Tuesday, July 19, 2016

Management

After I completed Officers Candidate School, I was commissioned as an intelligence officer in the Army. Serving as a lieutenant was the only time I've ever had a job that qualified as a management position.

In Vietnam, I worked in the top secret area of the Military Assistance Command Vietnam (MACV). It was a mini-Pentagon that had the command structure of all branches in one place. My group generated background intelligence summaries on Cambodia and Laos to support the real-time briefings.

The six sharp guys that made up my team did some really good work. Whenever a general or colonel came down to thank me for something we'd done, I always deferred to those who did the work. I would say something like, "Jim and Evan did the heavy lifting on that, they're the ones you should talk to." I gave the credit to my team when things went right and took full responsibility if there was any kind of problem.

The Army has a well-know saying, "Shit rolls down hill." This refers to the standard practice of passing the blame on to those below you when things go wrong.

I had a special name plate made for my desk at MACV. Below my name it read, "Shit rolls down hill until it gets to me."

Tuesday, July 12, 2016

Recycled Coffee

I pulled into a gritty industrial area of Chicago one morning to deliver a load from California. It was 5am when I got there and the warehouse didn't open until 6am.

The old gray building across the street had a small cafe in one corner with a faded sign on its dingy window that read "Coffee Shop". I went in and sat at the counter under a fluorescent light that was flickering and buzzing its death throes.

Four people were scattered around at separate tables, hunched over their coffee. Near me at the counter was a gnarly old guy wearing dirty bib overalls and a faded striped engineers cap. The whole place had an eerie colorless look that would have fit right into a Stephen King novel.
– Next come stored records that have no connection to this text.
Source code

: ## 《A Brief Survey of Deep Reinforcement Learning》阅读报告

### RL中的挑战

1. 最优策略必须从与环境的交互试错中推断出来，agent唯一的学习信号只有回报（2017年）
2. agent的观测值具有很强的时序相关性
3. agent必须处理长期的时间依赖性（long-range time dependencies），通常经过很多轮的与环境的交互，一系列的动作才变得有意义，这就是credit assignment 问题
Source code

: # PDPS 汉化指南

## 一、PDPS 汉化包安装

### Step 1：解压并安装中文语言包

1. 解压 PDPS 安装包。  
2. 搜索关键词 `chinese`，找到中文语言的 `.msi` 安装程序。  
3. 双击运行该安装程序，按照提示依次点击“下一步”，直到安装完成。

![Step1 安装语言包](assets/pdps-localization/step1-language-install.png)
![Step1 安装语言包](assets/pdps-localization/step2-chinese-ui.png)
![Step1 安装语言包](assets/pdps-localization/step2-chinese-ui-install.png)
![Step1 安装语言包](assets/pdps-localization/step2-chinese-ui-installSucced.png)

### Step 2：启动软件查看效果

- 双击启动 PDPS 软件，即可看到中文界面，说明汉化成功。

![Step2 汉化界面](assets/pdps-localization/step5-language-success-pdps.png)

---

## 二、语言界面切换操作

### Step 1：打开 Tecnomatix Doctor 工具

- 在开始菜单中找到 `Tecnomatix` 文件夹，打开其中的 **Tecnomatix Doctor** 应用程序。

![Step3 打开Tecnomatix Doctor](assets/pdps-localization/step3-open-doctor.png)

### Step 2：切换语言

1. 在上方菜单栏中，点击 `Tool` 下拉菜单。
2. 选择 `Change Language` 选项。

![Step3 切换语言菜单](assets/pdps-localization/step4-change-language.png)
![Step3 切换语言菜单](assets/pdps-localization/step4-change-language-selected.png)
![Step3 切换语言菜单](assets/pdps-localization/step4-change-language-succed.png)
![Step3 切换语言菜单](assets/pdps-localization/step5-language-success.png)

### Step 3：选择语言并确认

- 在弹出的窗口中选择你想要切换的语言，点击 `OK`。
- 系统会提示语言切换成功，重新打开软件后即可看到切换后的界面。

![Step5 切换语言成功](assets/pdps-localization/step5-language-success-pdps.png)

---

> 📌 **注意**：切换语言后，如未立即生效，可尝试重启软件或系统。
The middle-aged waitress with a jaded, almost surly demeanor, asked me what I wanted. I said, "Just coffee, please."

She poured me a cup of coffee from the pot behind the counter and put the grimy cup in front of me. While I was deciding whether or not to drink out of it, the old guy next to me got up and left.

The waitress came over, picked up his half-empty cup, and poured what was left into the same pot that my coffee had come from.

I decided I could do without coffee that morning.

Monday, July 4, 2016

Straight Line

When I was 5 years old, we lived in Dillon Montana. One morning I woke up to find a blanket of new snow covering our yard. As soon as I finished breakfast, I put on my Montana gear and went outside to play.

After I had been outside for about an hour, my mother came out to check on me. I guess I must have looked frustrated because she asked, "What's wrong?"

"I'm trying to make a straight line in the snow. I keep putting one foot in front of the other, but my line keeps getting crooked."

"If you want to make a straight line, then don't look down at your feet. Look at something like that tree over there and walk toward it."

She was right. Much to my amazement, I created a line in the snow that went straight to the tree. I don't remember much from when I was 5 years old, but I remember that lesson very clearly.